Gallego’s blunt reply went viral: “First start by not using the term Latinx,” he told him. The MSNBC host Joy Reid, who only hours earlier had referred to Supreme Court Justice Clarence Thomas as “Uncle Clarence,” popped into the thread dumbfounded, seeming surprisingly out of touch for a professional commentator. “Can you elaborate on this a bit more?” she asked Gallego, with what seemed like genuine incredulity. “I was under the impression that this was the preferred term, and as a Black person, I’m definitely sensitive to what people prefer to be called.”

In fact, not only is “Latinx” decidedly not the term most Latinos choose, but a significant number—about three fourths of the Latino population—have never even heard of it. A bilingual national survey conducted in December 2019 by the Pew Research Center found that a mere 3 percent of Latinos use the descriptor. And yet, the “new, gender-neutral, pan-ethnic label, Latinx, has emerged as an alternative,” the report observes. It is what prominent progressives—from Elizabeth Warren to Ibram X. Kendi—insist on using to describe a community to which they do not themselves belong. During the Democratic primaries, Senator Warren tweeted, “When I become president, Latinx families will have a champion in the White House. #LatinxHeritageMonth.”
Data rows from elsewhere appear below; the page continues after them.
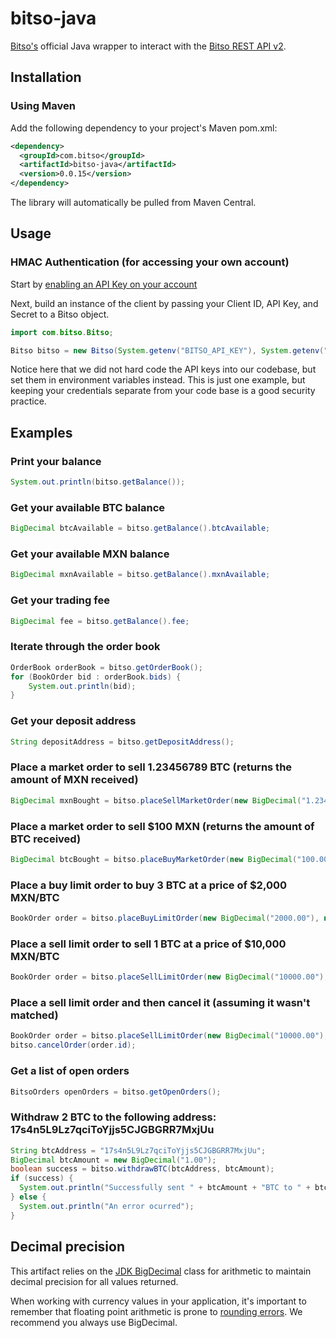 # bitso-java
[Bitso's](https://bitso.com) official Java wrapper to interact with the [Bitso REST API v2](https://bitso.com/api_info).

## Installation

### Using Maven

Add the following dependency to your project's Maven pom.xml:

```xml
<dependency>
  <groupId>com.bitso</groupId>
  <artifactId>bitso-java</artifactId>
  <version>0.0.15</version>
</dependency>
```

The library will automatically be pulled from Maven Central.

## Usage

### HMAC Authentication (for accessing your own account)

Start by [enabling an API Key on your account](https://bitso.com/api_setup)

Next, build an instance of the client by passing your Client ID, API Key, and Secret to a Bitso object.

```java
import com.bitso.Bitso;

Bitso bitso = new Bitso(System.getenv("BITSO_API_KEY"), System.getenv("BITSO_API_SECRET"), System.getenv("BITSO_CLIENT_ID"));
```

Notice here that we did not hard code the API keys into our codebase, but set them in environment variables instead. This is just one example, but keeping your credentials separate from your code base is a good security practice.

## Examples

### Print your balance

```java
System.out.println(bitso.getBalance());
```

### Get your available BTC balance

```java
BigDecimal btcAvailable = bitso.getBalance().btcAvailable;
```

### Get your available MXN balance

```java
BigDecimal mxnAvailable = bitso.getBalance().mxnAvailable;
```

### Get your trading fee

```java
BigDecimal fee = bitso.getBalance().fee;
```

### Iterate through the order book

```java
OrderBook orderBook = bitso.getOrderBook();
for (BookOrder bid : orderBook.bids) {
    System.out.println(bid);
}
```

### Get your deposit address

```java
String depositAddress = bitso.getDepositAddress();
```

### Place a market order to sell 1.23456789 BTC (returns the amount of MXN received)

```java
BigDecimal mxnBought = bitso.placeSellMarketOrder(new BigDecimal("1.23456789"));
```

### Place a market order to sell $100 MXN (returns the amount of BTC received)

```java
BigDecimal btcBought = bitso.placeBuyMarketOrder(new BigDecimal("100.00"));
```

### Place a buy limit order to buy 3 BTC at a price of $2,000 MXN/BTC

```java
BookOrder order = bitso.placeBuyLimitOrder(new BigDecimal("2000.00"), new BigDecimal("3"));
```

### Place a sell limit order to sell 1 BTC at a price of $10,000 MXN/BTC

```java
BookOrder order = bitso.placeSellLimitOrder(new BigDecimal("10000.00"), new BigDecimal("1"));
```

### Place a sell limit order and then cancel it (assuming it wasn't matched)

```java
BookOrder order = bitso.placeSellLimitOrder(new BigDecimal("10000.00"), new BigDecimal("1"));
bitso.cancelOrder(order.id);
```

### Get a list of open orders

```java
BitsoOrders openOrders = bitso.getOpenOrders();
```

### Withdraw 2 BTC to the following address: 17s4n5L9Lz7qciToYjjs5CJGBGRR7MxjUu

```java
String btcAddress = "17s4n5L9Lz7qciToYjjs5CJGBGRR7MxjUu";
BigDecimal btcAmount = new BigDecimal("1.00");
boolean success = bitso.withdrawBTC(btcAddress, btcAmount);
if (success) {
  System.out.println("Successfully sent " + btcAmount + "BTC to " + btcAddress);
} else {
  System.out.println("An error ocurred");
}
```

## Decimal precision

This artifact relies on the [JDK BigDecimal](http://docs.oracle.com/javase/7/docs/api/java/math/BigDecimal.html) class for arithmetic to maintain decimal precision for all values returned.

When working with currency values in your application, it's important to remember that floating point arithmetic is prone to [rounding errors](http://en.wikipedia.org/wiki/Round-off_error). We recommend you always use BigDecimal.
“When [Latinx] is used I feel someone is taking away some of my culture,” Gallego wrote in response to Reid’s question. “Instead of trying to understand my culture they decided to change it to fit their perspective.”

The disagreement over such progressive jargon may seem like inside baseball to those who aren’t extremely online, but it is worth considering seriously, emblematic as it is of deeper fissures in the always tenuous patchwork of identity groups and economic classes that constitutes the contemporary Democratic coalition. The lives of progressive, college-educated, predominantly white “coastal elites” have become far removed from those of white Republicans, but more significantly from those of the nonwhite voters their party depends on to remain electorally viable—and whose validation lends them an air of virtuousness. The battle over “Latinx” might be understood as an instance of what the conservative commentator Reihan Salam has called “intra-white status jockeying”—an opportunity for “those who see themselves as (for lack of a better term) upper-whites . . . to disaffiliate themselves from those they’ve deemed lower-whites.” What Gallego knows, and can’t help but bristle at, is the fact that this semantic gatekeeping is ultimately not even about Latinos.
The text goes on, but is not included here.